Sometimes I get errors after I shut down the client (see output below code snippet). See the traceback below the code. 5a. why are there errors for jobs on a cluster that is shutdown 5b. what is the intended way to avoid these errors?
Is the general usage of dask functions below appropriate?

from random import Random
import numpy as np
from sklearn.datasets import load_iris, fetch_covtype
from sklearn.ensemble import RandomForestClassifier
from sklearn.pipeline import Pipeline
from sklearn.model_selection import cross_validate
import time

def do_experiment(est: Pipeline, X, y, i) -> float:
  results = cross_validate(est, X, y)
  if i > 10:
    raise ValueError("This is something that occurs after shutdown")
  return np.mean(results["test_score"])

X, y = np.random.rand(10_000, 10), np.random.randint(0, 4, size=(10_000,))

# Dask setup
from dask.distributed import Client, LocalCluster, as_completed
import dask

cluster = LocalCluster(processes=False, n_workers=5, memory_limit='auto')# as cluster:
client =  Client(cluster)# as client:
client.cluster.scheduler.allowed_failures = 0 

# Dask Work
# Distribute the data to the workers once
Xf = client.scatter(X, broadcast=True)
yf = client.scatter(y, broadcast=True)

# Start with an initial set of experiments:
experiments = [RandomForestClassifier() for _ in range(5)]
futures = as_completed(
  [client.submit(do_experiment, experiment, Xf, yf, 0) for experiment in experiments]
)

for i, future in enumerate(futures):
  # Analyze result:
  print(future.result())
  # Design and submit a new experiment based on results:
  futures.add(
    client.submit(
      do_experiment, RandomForestClassifier(), Xf, yf, i + 5
    )
  )
  
  if i > 10:
    break  # Normally would be interrupted after a certain time by a third party module

client.close()

client.shutdown()

output:

0.25539999999999996
0.2606
0.2548
0.2543
0.25529999999999997
0.25399999999999995
0.2569
0.2542
0.2485
0.25520000000000004
0.25070000000000003
2022-08-11 14:42:16,621 - distributed.worker - WARNING - Compute Failed
Key:       do_experiment-2666225130121b0bd3ec6c02e7be91e8
Function:  do_experiment
args:      (RandomForestClassifier(), array([[0.16894852, 0.44864922, 0.74075361, ..., 0.03255224, 0.59704995,
        0.97329783],
       [0.14537666, 0.83880844, 0.86717988, ..., 0.42677332, 0.20920538,
        0.04401537],
       [0.48149274, 0.25890699, 0.45397284, ..., 0.11396569, 0.99095189,
        0.99550115],
       ...,
       [0.44279767, 0.97881847, 0.10597641, ..., 0.04717878, 0.34330635,
        0.63875415],
       [0.20210841, 0.487176  , 0.38618452, ..., 0.62213457, 0.31806978,
        0.52941727],
       [0.99302234, 0.86366038, 0.54327158, ..., 0.07484623, 0.93126837,
        0.26536044]]), array([2, 0, 2, ..., 1, 1, 0]), 11)
kwargs:    {}
Exception: "ValueError('This is something that occurs after shutdown')"

Traceback (most recent call last):
  File "/Users/pietergijsbers/repositories/gama/dask-test.py", line 38, in <module>
    print(future.result())
  File "/Users/pietergijsbers/repositories/gama/venv310/lib/python3.10/site-packages/distributed/client.py", line 277, in result
    raise exc.with_traceback(tb)
  File "/Users/pietergijsbers/repositories/gama/dask-test.py", line 12, in do_experiment
    raise ValueError("This is something that occurs after shutdown")
ValueError: This is something that occurs after shutdown

guillaumeeb · August 23, 2022, 4:40pm

Hi @PGijsbers,

I’ll try to give the answers I can, but maybe some Dask Distributed maintainers will correct me.

I’ve never seen a way of defining a memory per cluster.
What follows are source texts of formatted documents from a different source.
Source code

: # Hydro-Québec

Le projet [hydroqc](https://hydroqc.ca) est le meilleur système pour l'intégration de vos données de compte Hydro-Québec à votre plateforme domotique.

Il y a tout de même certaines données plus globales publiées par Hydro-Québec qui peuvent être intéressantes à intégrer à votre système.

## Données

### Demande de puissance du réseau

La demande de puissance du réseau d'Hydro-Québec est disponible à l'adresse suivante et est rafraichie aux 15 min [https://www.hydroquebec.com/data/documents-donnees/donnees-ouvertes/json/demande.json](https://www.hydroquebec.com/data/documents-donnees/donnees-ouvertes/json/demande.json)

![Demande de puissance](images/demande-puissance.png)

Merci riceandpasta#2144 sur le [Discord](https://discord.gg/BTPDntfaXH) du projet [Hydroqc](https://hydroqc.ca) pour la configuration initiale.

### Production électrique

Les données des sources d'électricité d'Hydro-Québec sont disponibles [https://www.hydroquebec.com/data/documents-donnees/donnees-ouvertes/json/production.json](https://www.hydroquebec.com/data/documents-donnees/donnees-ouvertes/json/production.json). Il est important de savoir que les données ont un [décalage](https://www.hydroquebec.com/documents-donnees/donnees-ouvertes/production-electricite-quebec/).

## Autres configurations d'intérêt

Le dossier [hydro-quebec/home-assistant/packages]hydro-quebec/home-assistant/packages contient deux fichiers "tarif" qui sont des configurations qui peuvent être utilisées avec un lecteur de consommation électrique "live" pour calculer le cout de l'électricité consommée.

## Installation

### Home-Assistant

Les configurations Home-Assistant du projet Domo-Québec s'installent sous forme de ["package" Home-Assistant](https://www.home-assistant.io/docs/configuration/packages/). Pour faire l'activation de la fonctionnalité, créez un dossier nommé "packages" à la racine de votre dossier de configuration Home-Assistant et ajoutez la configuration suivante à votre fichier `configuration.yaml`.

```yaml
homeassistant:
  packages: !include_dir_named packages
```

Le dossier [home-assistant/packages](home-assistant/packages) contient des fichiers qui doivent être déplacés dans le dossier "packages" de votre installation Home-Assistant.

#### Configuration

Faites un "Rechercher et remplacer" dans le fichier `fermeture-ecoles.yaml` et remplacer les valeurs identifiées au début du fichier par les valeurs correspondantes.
Memory is always specified by worker process as far as I know. One thing you could try if your code is compatible (e.g. not GIL bounded) is to use few worker process with several threads in each worker. Using LocalCluster, you can even go fully threaded.
Scaling down worker dynamically will not change the amount of memory each worker has available. You need to configure each worker memory at the beginning when building your Cluster object.
I think that if you have retries=0, if one task fails, the entire computation will fail, but maybe you can achieve what you want with other options.
I don’t know a way of specifying a task time limitation in Dask, but maybe there is some.
I’m not sure about your code, are you sure you’re correctly waiting and gathering all results/futures before closing the client object?
I’m not sure about the enumerate() in the for loop. As stated above, I’m not sure your code is waiting for all tasks to end. Also, I’m not sure of the result of calling LocalCluster with n_workers kwarg along with processes=False.

PGijsbers · August 24, 2022, 9:30am

Thanks for the help!

So, to the best of your knowledge, there is no way to change the memory of a worker at runtime?
I don’t know as I am a Dask novice. I did figure out to cancel the remaining jobs (futures.clear()), but the warnings still arise. I don’t want to wait and gather on those last jobs - after a certain time I no longer care for any jobs still being processed/in the job queue. I just want them to silently be aborted/cleaned up.
I assumed n_workers is equivalent to threads_per_worker when processes=False, but perhaps I should explicitly use threads_per_worker with n_workers=1?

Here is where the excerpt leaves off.